Gold for February delivery shed $3.60, or 0.3%, to settle at $1,237.90 an ounce on the Comex division of the New York Mercantile Exchange after touching intraday highs above $1,250.
On Comex, March silver fell 21 cents, or 1.1%, to $19.68 an ounce.
The U.S. dollar was lifted by some upbeat U.S. economic data, while crude oil sold off on a bearish weekly U.S. energy stocks report.
While it was a somewhat quieter market place Wednesday, in a pre-holiday trading atmosphere (the U.S. Thanksgiving holiday is on Thursday) it was a very busy day for U.S. economic data. The data was a mixed bag, but tilted toward the upbeat side, and that gave the greenback a lift. When the dollar index moved higher, gold prices started to lose altitude.
This morning was busy in terms of economic data. Weekly initial claims were better than expected, declining 10,000 to 316,000 (consensus 330,000). In turn, continuing claims also beat estimates, dropping by 91,000 to 2.776 million (Briefing.com consensus 2.875 million). Seasonal adjustment problems were cited as a factor for the low level of initial claims, so once again we'll have to put an asterisk next to a number that looks encouraging at first blush. In all likelihood, the initial claims level will move higher as the seasonal adjustment problem gets corrected.
Separately, the durable orders headlines weren't all that encouraging. Total orders declined 2.0% in October (consensus -2.2%) from an upwardly revised 4.1% increase in September (from 3.8%). Excluding transportation, orders declined 0.1% (consensus 0.2%) from an upwardly revised 0.2% increase in September (from -0.1%). The upward revisions to September's data cushioned some of the blow of the downturn in October. The report though was still disappointing in terms of what it said about business investment, which is that it is weak.

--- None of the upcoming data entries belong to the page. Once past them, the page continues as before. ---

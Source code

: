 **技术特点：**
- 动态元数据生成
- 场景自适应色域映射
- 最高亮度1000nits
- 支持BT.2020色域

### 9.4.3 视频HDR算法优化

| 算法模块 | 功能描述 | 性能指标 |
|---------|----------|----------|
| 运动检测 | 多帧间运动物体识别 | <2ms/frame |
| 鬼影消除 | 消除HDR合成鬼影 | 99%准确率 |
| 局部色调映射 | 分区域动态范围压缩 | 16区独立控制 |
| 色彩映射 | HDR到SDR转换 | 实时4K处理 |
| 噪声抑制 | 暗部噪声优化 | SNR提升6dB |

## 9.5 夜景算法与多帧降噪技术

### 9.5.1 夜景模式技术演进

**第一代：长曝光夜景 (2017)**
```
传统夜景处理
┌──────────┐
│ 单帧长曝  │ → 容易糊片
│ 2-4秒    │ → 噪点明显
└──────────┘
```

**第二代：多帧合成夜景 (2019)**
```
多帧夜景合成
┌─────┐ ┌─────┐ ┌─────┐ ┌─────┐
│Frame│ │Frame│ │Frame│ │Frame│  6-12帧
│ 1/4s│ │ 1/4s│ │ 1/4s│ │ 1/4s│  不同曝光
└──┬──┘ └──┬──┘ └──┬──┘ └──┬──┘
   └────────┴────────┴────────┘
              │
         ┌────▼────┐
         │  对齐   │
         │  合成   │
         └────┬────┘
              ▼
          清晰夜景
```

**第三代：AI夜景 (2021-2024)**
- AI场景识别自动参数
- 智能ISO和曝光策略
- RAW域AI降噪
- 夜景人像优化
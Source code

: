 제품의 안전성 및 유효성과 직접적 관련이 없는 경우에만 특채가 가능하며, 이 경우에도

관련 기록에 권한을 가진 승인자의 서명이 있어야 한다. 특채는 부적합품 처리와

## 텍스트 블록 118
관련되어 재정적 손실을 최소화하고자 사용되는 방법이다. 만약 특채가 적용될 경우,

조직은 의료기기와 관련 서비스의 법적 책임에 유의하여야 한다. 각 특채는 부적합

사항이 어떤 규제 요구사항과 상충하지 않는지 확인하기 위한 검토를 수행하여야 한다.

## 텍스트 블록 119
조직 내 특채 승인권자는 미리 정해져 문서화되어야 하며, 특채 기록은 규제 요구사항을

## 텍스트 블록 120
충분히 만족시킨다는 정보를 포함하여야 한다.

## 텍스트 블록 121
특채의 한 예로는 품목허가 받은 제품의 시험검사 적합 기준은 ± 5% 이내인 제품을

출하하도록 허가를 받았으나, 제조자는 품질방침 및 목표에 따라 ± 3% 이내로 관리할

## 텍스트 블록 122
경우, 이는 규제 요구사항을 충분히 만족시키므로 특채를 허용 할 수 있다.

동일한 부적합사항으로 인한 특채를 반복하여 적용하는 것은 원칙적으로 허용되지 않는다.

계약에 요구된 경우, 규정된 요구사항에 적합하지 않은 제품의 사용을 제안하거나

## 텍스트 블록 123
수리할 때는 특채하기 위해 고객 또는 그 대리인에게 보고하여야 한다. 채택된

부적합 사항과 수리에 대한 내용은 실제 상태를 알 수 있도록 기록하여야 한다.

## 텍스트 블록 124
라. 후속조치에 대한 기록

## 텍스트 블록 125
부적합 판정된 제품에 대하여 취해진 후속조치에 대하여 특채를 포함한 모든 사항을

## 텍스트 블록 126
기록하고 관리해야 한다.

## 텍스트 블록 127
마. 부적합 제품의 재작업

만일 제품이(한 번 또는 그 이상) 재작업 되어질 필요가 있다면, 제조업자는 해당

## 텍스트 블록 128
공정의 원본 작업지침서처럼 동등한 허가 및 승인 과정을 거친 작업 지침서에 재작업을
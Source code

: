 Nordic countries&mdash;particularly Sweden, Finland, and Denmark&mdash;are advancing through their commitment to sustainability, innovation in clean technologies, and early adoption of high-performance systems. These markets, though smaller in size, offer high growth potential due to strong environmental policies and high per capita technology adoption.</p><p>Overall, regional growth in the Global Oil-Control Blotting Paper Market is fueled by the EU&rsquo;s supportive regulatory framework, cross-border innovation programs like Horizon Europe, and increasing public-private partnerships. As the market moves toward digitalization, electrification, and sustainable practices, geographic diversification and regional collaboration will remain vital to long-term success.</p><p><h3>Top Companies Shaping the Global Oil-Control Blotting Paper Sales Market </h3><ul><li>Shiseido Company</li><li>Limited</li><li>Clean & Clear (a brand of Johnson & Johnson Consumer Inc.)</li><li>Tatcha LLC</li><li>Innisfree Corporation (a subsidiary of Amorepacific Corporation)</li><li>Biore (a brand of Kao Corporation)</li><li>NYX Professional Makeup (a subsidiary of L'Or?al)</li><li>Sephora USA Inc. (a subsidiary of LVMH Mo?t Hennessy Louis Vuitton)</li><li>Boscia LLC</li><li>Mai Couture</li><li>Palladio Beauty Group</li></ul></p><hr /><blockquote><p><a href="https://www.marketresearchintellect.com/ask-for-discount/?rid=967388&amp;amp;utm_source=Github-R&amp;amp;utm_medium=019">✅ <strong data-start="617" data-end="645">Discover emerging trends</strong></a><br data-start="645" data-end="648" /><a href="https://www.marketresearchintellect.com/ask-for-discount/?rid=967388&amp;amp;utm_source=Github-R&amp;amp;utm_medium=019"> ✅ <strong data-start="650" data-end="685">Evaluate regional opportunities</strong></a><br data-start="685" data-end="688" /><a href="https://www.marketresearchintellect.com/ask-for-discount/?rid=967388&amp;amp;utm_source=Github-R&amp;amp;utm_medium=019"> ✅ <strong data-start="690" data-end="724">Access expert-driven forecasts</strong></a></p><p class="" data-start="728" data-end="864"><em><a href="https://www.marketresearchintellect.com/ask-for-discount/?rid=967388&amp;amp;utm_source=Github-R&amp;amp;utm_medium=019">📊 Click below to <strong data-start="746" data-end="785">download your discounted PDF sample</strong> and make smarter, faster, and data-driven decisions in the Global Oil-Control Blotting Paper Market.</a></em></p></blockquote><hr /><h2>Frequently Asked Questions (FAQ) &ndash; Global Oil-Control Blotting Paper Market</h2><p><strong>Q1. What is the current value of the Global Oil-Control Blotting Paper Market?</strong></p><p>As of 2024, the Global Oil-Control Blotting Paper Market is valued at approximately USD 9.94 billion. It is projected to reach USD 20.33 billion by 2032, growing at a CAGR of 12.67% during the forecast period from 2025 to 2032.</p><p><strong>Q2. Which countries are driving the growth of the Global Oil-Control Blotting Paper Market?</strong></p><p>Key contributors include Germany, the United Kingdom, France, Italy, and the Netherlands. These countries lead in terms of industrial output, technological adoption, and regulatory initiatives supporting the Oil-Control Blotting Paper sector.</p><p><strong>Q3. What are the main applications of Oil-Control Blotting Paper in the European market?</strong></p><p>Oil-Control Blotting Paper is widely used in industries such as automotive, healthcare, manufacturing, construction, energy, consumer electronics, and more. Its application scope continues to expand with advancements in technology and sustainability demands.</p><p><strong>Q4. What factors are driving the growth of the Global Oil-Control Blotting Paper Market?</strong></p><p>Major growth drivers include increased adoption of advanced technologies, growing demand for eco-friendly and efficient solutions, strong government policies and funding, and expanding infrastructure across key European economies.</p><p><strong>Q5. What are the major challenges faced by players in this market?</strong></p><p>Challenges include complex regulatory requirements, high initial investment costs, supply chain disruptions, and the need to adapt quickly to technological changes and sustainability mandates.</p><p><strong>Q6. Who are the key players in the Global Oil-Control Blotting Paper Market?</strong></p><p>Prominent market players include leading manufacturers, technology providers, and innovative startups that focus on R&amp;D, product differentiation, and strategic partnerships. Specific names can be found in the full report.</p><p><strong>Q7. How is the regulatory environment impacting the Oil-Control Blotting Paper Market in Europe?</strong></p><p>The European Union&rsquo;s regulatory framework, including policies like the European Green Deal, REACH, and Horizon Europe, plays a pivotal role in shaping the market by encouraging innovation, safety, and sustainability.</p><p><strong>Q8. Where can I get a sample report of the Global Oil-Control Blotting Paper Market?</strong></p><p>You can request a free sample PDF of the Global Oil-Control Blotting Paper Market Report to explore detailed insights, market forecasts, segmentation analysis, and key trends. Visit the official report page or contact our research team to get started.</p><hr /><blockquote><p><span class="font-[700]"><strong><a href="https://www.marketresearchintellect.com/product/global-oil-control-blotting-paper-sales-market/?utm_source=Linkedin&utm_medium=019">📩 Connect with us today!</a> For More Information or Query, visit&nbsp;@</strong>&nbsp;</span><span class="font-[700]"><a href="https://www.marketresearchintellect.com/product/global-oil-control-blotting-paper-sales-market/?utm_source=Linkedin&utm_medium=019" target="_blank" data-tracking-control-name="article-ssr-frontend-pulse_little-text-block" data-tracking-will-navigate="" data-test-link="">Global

Manufacturing activity in the Chicago region remained strong. The Chicago PMI fell to 63.0 in November from 65.9 in October. That was the first time since November/December 2011 that the index stayed above 60 for two consecutive months. The consensus expected the Chicago PMI to fall to 58.0.
Lastly, the final reading of the November Michigan Consumer Sentiment Survey was revised up to 75.1 from 72.0 (consensus 73.0) while October Leading Indicators ticked up 0.2% (consensus -0.1%).